Macron vowed to put forward new proposals in the coming months for the EU to boost defence cooperation, as well as talks with Russia on their security relationship, an issue of concern for countries on Europe’s eastern edge.
The pro-European French centrist warned that Europe was only just beginning a long battle to address rising nationalism and that the postwar, western-dominated world order was in danger.
Macron came to power last year by beating France’s far-right candidate Marine Le Pen on a manifesto that involved promising to save the EU by championing a more integrated Europe, styling himself as a leader of progressives against hardline nationalism.
The first major political test for his new centrist movement, La République en Marche, is next spring’s European elections, where he is hoping to prove that the centre ground can limit the rise of far-right parties and Eurosceptics in Europe.
But Macron conceded that much had changed in the past year. He warned of an “awakening of nationalists and extremes” in Europe and hit out at what he called US president Donald Trump’s “aggressive isolationism”.
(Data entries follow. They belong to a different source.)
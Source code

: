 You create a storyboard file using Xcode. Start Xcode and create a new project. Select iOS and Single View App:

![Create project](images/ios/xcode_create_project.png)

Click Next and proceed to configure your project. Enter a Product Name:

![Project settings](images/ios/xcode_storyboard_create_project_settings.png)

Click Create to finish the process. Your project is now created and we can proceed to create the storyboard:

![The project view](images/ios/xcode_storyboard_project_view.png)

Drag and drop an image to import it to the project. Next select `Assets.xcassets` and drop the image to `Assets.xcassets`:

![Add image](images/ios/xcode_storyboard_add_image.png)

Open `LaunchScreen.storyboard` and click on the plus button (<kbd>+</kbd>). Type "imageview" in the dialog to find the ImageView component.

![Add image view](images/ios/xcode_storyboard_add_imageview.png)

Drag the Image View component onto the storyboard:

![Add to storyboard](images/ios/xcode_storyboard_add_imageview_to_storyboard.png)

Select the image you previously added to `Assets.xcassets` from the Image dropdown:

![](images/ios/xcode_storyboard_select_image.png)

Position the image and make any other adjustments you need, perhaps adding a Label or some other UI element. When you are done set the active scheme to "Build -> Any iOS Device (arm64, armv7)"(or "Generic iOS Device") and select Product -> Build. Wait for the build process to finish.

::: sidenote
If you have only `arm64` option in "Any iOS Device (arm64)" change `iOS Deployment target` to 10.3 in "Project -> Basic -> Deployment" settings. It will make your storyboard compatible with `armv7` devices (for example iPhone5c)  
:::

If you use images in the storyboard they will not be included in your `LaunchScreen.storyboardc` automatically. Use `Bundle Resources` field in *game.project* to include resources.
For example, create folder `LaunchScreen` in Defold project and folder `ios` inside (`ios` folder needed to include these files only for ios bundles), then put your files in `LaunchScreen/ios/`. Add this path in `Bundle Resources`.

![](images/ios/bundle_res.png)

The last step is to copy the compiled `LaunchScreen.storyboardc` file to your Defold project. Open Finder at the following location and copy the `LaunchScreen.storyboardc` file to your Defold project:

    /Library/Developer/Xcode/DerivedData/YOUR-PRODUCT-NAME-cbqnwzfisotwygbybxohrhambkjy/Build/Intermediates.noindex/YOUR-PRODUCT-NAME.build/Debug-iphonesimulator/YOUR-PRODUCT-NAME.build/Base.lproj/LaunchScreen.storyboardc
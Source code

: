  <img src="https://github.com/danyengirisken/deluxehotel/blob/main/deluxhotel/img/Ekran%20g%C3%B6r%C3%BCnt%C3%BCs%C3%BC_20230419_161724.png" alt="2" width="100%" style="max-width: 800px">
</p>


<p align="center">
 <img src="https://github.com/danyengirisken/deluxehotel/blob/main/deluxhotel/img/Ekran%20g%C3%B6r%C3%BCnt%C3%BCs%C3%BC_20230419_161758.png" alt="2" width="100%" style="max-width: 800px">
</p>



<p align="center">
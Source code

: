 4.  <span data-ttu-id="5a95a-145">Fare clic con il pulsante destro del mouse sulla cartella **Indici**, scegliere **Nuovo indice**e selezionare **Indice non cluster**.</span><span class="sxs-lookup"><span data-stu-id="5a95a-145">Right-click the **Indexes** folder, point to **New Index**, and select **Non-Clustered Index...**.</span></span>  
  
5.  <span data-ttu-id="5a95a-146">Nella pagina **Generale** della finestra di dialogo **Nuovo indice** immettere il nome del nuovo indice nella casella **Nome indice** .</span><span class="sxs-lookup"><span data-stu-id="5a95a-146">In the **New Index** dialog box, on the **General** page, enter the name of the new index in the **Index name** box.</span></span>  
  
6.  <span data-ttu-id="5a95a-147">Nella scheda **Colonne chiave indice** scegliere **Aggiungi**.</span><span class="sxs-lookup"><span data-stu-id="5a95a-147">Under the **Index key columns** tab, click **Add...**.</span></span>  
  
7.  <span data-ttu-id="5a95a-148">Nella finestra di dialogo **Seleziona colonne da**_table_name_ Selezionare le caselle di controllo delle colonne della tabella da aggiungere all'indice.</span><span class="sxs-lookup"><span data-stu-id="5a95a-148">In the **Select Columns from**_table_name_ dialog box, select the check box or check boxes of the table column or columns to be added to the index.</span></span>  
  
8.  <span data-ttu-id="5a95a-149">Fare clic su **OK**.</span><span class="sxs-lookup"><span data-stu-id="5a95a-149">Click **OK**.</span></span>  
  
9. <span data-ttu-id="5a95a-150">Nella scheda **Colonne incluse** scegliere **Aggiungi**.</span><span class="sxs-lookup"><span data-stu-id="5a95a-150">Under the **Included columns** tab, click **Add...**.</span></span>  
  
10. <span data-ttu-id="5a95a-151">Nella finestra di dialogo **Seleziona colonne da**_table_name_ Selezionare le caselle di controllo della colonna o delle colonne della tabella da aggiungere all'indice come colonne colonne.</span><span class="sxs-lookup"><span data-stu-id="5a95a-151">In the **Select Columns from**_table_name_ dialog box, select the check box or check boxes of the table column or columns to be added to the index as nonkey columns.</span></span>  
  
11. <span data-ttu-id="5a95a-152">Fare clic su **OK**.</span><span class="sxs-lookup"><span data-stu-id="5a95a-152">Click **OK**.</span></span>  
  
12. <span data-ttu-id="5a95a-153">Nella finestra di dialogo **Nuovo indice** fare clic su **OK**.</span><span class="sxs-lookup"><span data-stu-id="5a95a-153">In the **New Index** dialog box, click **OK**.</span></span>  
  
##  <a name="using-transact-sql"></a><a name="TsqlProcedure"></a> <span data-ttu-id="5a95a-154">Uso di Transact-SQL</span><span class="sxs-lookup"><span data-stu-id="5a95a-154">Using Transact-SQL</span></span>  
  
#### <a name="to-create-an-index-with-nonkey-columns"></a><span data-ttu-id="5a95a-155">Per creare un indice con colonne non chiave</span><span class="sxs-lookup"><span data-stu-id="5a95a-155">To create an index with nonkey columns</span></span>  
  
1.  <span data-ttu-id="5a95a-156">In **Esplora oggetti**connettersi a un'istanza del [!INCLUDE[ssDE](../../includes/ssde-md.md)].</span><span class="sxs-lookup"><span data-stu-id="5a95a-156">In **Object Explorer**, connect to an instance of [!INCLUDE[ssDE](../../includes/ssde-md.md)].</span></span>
Macron’s comments follow Trump’s repeated distancing himself from the Nato military alliance, which groups the US with most of Europe and has underpinned European security since the second world war. “The partner with whom Europe built the new post-world war order appears to be turning its back on this shared history,” he told French ambassadors gathered at the Élysée Palace.
Macron defended his policy of maintaining a close relationship with Trump, who has shunned European allies by pulling out of a global climate pact, imposing extraterritorial sanctions on Iran and imposing tariffs on EU steel and aluminium.
Macron said communication with Washington had to be open and constructive, but European countries had to work together to come up with alternatives to hardline isolationist politics. “The question is not about whether I grab Trump by the arm at the next international summit; the question is, what are we going to reinvent?”
He said moments such as the UK’s Brexit vote, the Trump election or the success of Hungary’s Viktor Orbán were linked to a crisis in modern globalisation and it was now up to countries to overhaul global governance and make globalisation more “human”.
But since Macron vowed last year to overhaul the EU – pushing for deep political reforms, including a separate budget for the eurozone – he has appeared isolated, amid a rise of Eurosceptic and nationalist parties in countries from Italy to Hungary and gains by the far right in Germany.
Macron insisted that France had to push on with EU reforms because “we’re paying the price of several decades of a Europe that has become bland, weakened and hasn’t made enough suggestions”. He added: “Do China and the United States think of Europe as a power with similar independence to their own? It is not the case.”
Macron said France respected the UK’s Brexit vote and wanted to maintain a strong, strategic relationship with London, but he warned he would not allow the move to be to the detriment of EU unity, which was his priority.